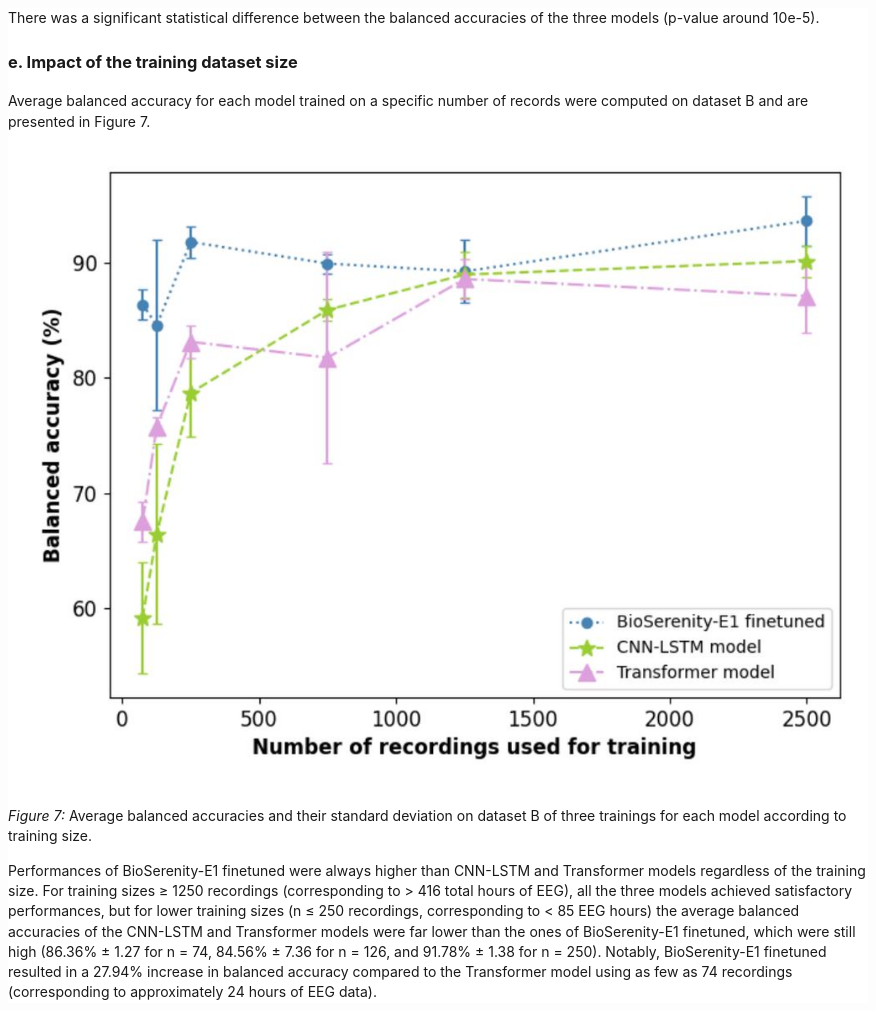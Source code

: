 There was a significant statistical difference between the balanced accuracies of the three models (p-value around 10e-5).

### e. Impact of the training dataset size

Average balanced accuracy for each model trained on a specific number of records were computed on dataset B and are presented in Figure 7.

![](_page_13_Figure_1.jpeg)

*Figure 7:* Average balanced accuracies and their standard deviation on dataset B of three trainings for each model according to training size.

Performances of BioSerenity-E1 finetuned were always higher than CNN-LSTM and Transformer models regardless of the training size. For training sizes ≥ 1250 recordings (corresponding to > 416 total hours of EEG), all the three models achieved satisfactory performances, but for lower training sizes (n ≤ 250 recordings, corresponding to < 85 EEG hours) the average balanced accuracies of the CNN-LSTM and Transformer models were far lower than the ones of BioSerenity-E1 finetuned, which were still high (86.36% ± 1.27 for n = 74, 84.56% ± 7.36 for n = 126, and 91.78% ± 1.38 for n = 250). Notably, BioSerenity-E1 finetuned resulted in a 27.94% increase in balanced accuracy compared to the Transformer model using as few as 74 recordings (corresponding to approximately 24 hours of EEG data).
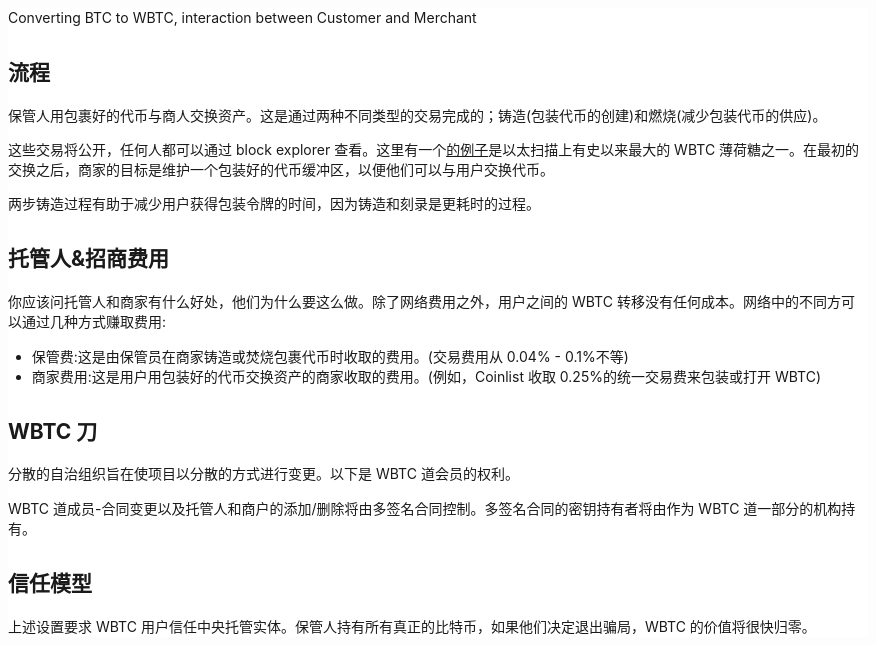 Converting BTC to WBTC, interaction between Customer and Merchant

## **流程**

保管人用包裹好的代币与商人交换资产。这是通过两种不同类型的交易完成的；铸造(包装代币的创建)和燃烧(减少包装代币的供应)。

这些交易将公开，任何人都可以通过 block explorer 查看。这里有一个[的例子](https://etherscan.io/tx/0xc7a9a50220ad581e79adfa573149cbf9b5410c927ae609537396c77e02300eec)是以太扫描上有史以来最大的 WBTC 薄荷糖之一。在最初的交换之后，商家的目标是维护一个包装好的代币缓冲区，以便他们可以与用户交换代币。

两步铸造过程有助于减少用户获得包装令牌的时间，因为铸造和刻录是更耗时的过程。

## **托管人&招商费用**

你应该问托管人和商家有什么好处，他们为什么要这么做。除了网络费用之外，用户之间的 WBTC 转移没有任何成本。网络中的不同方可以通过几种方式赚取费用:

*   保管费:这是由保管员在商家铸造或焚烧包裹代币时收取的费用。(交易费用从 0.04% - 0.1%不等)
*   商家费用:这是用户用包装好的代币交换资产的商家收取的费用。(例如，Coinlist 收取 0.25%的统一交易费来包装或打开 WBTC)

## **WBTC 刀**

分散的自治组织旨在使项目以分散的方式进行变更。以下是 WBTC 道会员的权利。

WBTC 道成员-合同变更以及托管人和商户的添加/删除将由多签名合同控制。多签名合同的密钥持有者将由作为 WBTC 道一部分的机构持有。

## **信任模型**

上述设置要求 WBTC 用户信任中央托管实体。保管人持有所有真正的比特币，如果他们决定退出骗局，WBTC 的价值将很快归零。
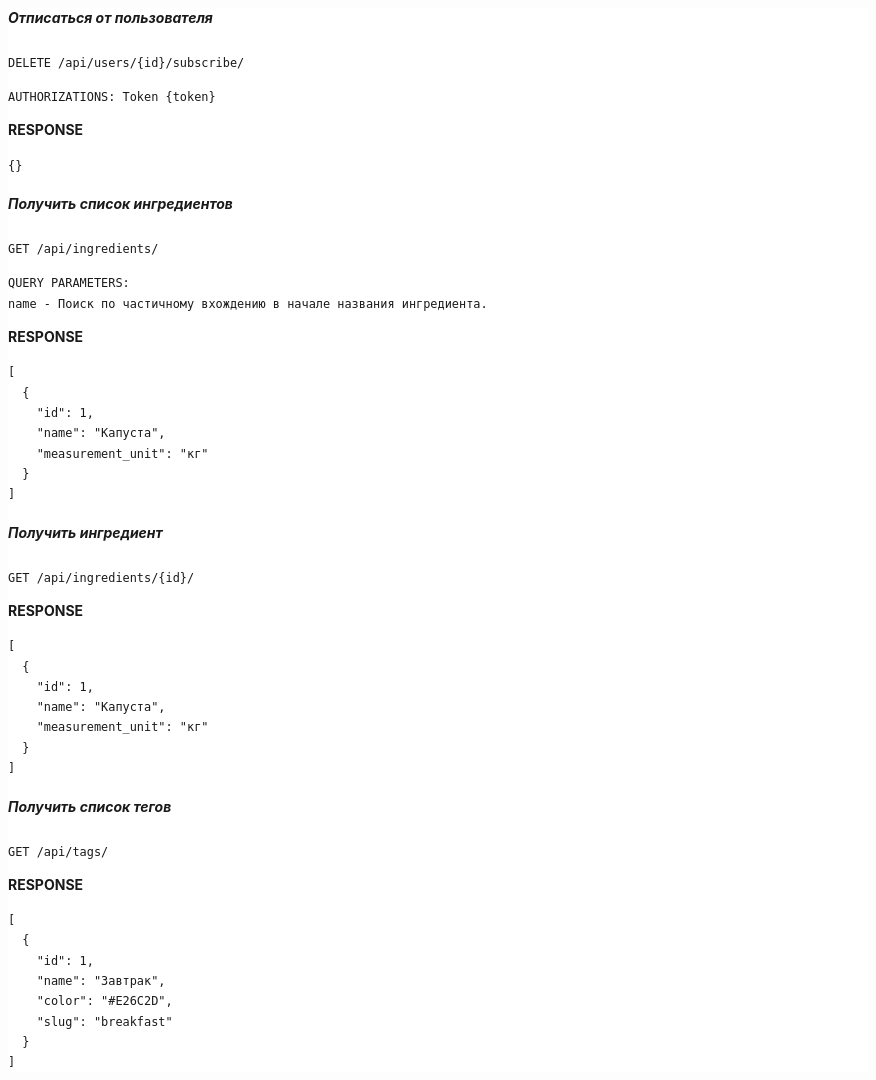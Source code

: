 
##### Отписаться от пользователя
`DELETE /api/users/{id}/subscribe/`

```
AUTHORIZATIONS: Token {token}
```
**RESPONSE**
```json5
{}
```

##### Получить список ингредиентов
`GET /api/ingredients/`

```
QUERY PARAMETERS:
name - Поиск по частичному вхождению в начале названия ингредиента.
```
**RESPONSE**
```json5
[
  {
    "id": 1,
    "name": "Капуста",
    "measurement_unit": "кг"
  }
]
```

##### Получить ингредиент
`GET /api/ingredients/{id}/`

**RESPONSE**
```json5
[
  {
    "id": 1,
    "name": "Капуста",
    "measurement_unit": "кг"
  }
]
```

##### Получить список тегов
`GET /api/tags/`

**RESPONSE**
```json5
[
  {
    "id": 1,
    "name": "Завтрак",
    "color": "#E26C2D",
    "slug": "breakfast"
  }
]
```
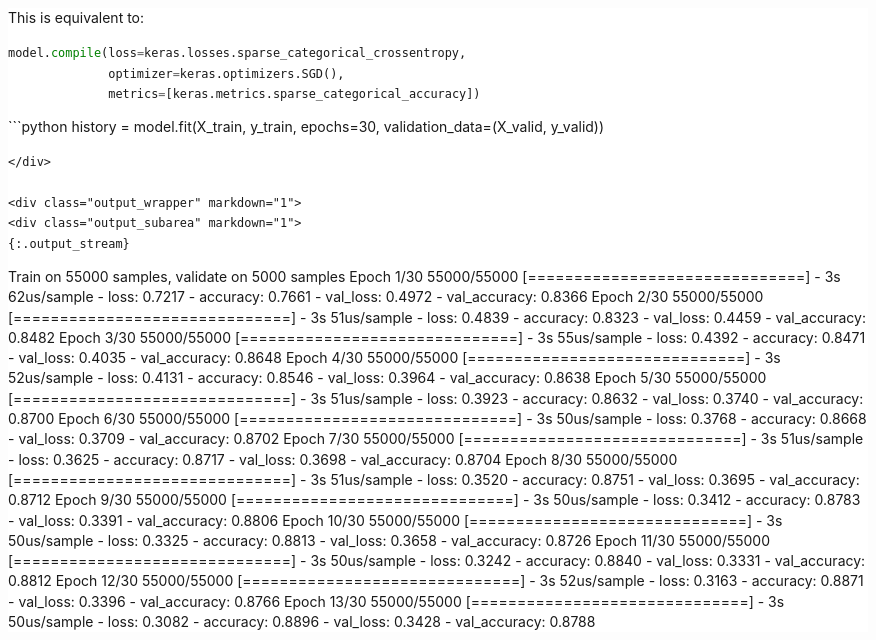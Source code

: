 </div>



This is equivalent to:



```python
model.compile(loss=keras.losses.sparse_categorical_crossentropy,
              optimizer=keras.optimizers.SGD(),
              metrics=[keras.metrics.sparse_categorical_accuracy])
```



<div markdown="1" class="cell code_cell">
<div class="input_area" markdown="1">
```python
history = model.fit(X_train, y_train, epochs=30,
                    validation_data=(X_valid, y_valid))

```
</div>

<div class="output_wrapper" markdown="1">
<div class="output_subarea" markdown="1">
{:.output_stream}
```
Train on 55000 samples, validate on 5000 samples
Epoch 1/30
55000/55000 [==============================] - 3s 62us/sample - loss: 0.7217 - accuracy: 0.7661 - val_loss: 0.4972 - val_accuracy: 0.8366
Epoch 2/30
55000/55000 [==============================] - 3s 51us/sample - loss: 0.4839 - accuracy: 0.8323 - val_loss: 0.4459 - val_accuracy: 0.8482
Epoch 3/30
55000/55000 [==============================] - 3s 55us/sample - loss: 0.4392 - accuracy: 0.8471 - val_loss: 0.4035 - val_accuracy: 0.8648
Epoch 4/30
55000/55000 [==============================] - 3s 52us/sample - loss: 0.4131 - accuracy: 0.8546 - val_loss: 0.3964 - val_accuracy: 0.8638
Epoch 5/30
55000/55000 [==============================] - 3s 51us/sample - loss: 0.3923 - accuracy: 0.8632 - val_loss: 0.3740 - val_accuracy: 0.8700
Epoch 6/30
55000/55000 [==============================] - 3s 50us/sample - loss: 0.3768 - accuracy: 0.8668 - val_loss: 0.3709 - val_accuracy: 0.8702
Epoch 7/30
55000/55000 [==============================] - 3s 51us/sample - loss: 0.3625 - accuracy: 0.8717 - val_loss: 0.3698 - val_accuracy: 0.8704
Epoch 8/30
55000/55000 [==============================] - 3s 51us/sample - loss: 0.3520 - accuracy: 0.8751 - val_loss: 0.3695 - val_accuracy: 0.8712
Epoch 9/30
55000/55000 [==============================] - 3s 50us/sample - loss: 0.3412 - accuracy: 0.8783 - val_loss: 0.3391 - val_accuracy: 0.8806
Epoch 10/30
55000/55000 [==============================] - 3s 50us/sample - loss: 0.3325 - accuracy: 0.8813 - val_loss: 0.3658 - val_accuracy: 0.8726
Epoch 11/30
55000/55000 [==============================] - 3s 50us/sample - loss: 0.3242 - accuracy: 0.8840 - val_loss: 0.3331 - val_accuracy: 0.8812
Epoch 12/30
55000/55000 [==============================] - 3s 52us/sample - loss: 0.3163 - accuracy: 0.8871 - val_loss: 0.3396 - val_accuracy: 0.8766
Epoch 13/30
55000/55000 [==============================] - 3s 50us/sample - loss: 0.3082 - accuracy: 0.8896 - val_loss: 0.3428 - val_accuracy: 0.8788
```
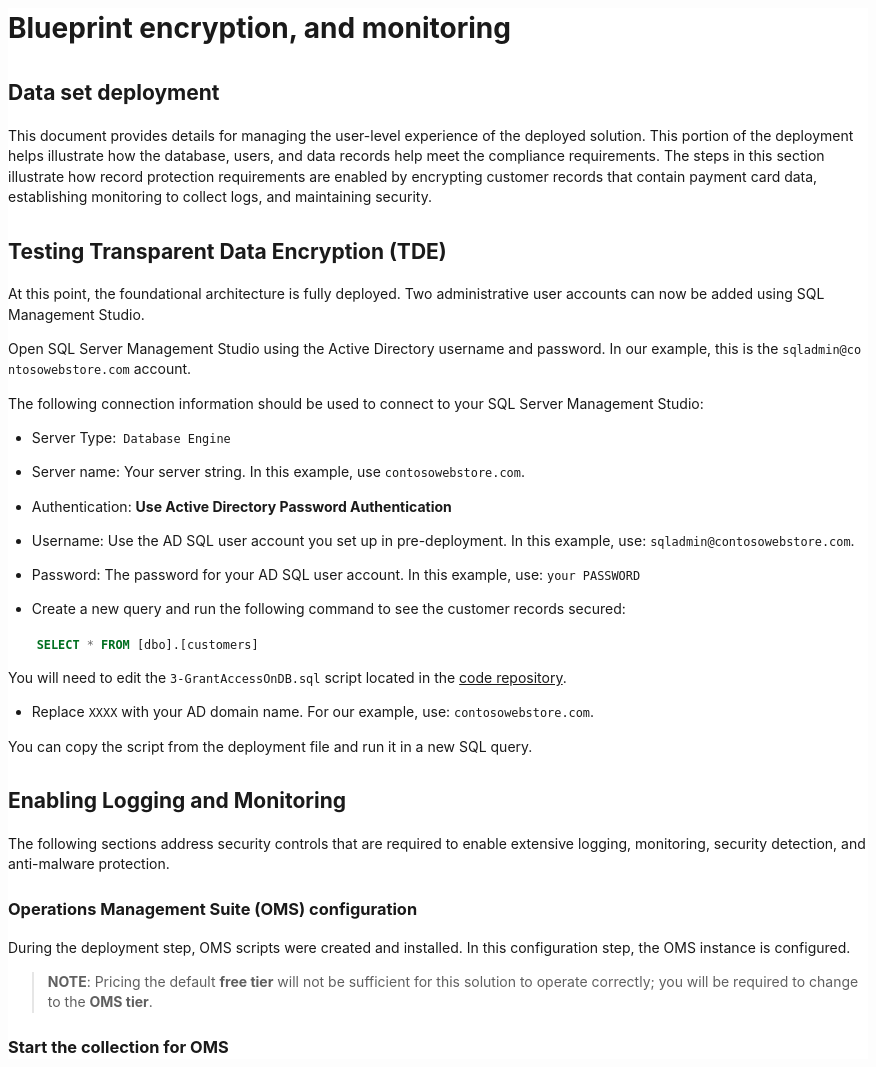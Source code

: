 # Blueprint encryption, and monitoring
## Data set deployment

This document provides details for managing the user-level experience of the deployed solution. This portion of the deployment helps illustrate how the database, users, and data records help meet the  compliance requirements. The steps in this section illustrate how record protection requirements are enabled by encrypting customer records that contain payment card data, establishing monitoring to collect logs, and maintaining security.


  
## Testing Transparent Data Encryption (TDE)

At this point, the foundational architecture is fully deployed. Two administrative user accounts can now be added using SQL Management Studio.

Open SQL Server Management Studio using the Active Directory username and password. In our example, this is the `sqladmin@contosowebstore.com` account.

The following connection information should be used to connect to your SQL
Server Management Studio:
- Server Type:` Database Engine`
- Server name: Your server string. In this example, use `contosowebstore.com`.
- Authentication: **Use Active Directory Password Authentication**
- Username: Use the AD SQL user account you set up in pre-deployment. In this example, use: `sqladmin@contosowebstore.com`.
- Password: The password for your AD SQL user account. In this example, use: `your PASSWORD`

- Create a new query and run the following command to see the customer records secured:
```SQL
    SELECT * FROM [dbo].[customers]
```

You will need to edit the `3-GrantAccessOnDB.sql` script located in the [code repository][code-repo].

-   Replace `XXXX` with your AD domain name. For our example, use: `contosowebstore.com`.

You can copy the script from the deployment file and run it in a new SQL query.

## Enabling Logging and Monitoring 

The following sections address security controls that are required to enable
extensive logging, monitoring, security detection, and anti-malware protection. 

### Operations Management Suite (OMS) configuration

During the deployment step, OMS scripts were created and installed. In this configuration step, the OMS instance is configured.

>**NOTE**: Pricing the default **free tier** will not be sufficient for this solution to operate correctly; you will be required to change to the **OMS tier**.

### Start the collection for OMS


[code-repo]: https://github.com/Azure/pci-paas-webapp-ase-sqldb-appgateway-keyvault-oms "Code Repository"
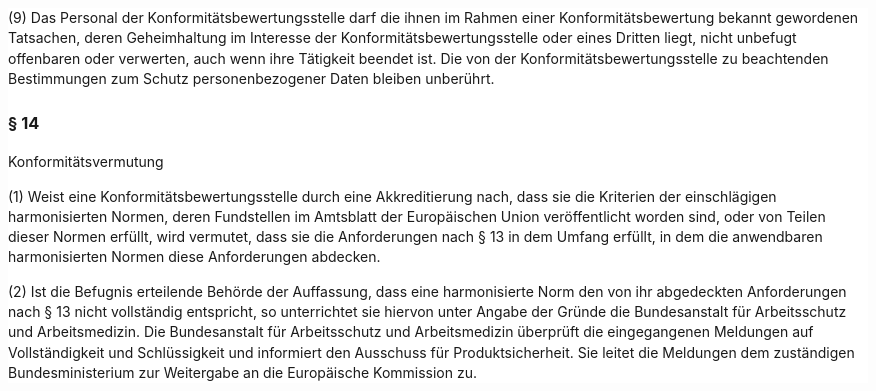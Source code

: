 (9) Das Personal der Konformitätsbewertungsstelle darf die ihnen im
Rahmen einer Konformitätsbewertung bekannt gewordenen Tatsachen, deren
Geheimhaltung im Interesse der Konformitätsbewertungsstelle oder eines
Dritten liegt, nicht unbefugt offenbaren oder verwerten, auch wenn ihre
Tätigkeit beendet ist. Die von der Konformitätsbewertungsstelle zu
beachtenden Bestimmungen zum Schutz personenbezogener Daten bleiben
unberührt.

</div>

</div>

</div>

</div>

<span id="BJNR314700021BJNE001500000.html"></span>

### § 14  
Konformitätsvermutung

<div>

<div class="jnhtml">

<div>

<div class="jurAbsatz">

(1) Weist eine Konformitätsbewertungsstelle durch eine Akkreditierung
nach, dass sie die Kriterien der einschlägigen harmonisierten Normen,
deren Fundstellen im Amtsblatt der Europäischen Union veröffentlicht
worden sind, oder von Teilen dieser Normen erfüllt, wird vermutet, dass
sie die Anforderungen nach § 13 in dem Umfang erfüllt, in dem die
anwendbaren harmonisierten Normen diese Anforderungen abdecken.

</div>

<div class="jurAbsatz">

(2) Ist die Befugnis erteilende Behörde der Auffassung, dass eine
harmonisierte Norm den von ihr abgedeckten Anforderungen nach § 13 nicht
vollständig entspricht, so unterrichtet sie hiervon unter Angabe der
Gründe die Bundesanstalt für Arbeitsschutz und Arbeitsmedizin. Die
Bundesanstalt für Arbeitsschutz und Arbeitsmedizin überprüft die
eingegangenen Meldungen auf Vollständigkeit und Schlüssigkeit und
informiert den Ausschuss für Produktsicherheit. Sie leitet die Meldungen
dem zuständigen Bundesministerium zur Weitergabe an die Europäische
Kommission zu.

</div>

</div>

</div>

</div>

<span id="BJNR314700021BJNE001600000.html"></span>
○ ○ ○ ○ ○
**Exercise objective:** Starting with the first line of the material, print each line exactly until you have printed the line with "## **托管人&招商费用**", and skip the pictures.

**Response box:**
Source code

: There was a significant statistical difference between the balanced accuracies of the three models (p-value around 10e-5).

### e. Impact of the training dataset size

Average balanced accuracy for each model trained on a specific number of records were computed on dataset B and are presented in Figure 7.

![](_page_13_Figure_1.jpeg)

*Figure 7:* Average balanced accuracies and their standard deviation on dataset B of three trainings for each model according to training size.

Performances of BioSerenity-E1 finetuned were always higher than CNN-LSTM and Transformer models regardless of the training size. For training sizes ≥ 1250 recordings (corresponding to > 416 total hours of EEG), all the three models achieved satisfactory performances, but for lower training sizes (n ≤ 250 recordings, corresponding to < 85 EEG hours) the average balanced accuracies of the CNN-LSTM and Transformer models were far lower than the ones of BioSerenity-E1 finetuned, which were still high (86.36% ± 1.27 for n = 74, 84.56% ± 7.36 for n = 126, and 91.78% ± 1.38 for n = 250). Notably, BioSerenity-E1 finetuned resulted in a 27.94% increase in balanced accuracy compared to the Transformer model using as few as 74 recordings (corresponding to approximately 24 hours of EEG data).
 Converting BTC to WBTC, interaction between Customer and Merchant

## **流程**

保管人用包裹好的代币与商人交换资产。这是通过两种不同类型的交易完成的；铸造(包装代币的创建)和燃烧(减少包装代币的供应)。

这些交易将公开，任何人都可以通过 block explorer 查看。这里有一个[的例子](https://etherscan.io/tx/0xc7a9a50220ad581e79adfa573149cbf9b5410c927ae609537396c77e02300eec)是以太扫描上有史以来最大的 WBTC 薄荷糖之一。在最初的交换之后，商家的目标是维护一个包装好的代币缓冲区，以便他们可以与用户交换代币。

两步铸造过程有助于减少用户获得包装令牌的时间，因为铸造和刻录是更耗时的过程。

## **托管人&招商费用**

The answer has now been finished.